*** Begin section ***

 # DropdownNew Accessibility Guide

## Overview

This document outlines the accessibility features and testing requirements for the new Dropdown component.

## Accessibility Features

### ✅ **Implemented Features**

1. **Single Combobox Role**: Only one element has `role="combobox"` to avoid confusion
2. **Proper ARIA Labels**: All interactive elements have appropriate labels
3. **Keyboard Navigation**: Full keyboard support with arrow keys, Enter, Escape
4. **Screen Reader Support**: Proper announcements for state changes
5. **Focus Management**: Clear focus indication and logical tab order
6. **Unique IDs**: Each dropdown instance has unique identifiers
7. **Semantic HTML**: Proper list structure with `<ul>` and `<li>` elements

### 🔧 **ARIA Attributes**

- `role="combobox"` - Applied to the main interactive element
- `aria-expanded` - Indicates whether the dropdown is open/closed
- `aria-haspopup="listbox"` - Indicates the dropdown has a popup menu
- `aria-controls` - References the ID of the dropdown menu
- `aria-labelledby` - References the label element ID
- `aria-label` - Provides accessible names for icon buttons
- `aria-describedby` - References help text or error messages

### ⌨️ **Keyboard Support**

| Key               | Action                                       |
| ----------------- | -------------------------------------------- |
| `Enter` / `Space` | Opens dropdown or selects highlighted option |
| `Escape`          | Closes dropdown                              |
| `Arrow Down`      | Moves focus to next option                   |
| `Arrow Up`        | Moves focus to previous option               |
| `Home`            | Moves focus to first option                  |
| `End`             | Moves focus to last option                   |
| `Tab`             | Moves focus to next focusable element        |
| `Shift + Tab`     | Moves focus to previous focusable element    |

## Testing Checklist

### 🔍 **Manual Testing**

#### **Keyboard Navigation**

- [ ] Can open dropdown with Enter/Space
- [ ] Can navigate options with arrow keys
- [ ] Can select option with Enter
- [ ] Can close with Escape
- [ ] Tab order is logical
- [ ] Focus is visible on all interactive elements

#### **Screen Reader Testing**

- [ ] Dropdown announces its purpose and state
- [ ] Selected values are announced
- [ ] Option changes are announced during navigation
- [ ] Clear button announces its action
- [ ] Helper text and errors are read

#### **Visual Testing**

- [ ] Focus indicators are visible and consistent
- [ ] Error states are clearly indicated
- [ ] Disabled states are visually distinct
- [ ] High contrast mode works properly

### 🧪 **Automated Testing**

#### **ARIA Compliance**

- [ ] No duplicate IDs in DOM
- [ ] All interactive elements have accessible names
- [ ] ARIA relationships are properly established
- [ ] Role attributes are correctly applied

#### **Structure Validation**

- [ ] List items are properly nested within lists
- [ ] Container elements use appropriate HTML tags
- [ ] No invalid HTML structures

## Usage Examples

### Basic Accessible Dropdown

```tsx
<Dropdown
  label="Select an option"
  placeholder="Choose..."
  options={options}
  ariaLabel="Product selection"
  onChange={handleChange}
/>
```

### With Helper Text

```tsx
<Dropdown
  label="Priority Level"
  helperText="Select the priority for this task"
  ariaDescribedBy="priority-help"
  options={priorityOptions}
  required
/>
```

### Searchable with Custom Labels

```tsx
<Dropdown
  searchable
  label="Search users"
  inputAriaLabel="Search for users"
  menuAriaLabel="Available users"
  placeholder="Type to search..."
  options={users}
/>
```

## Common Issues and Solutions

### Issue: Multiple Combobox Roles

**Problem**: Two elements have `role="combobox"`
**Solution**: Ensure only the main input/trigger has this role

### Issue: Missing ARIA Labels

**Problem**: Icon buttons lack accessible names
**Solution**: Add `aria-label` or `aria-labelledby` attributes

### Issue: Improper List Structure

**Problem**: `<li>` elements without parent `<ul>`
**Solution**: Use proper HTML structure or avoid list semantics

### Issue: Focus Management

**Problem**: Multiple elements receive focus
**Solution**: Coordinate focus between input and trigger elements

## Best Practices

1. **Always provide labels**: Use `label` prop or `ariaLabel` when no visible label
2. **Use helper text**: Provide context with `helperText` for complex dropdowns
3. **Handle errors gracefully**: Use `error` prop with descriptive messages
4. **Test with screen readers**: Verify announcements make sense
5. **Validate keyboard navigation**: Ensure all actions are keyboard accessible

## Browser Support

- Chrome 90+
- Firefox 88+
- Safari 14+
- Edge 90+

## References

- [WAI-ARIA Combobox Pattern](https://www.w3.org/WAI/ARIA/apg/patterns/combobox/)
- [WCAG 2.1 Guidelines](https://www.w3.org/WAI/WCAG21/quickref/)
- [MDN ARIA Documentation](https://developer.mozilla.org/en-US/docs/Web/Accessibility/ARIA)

*** End section ***

Instructions to follow: Search term "properly": count the lines of the listing in which it appears, and give the number with nothing further.

Solution to the problem: 3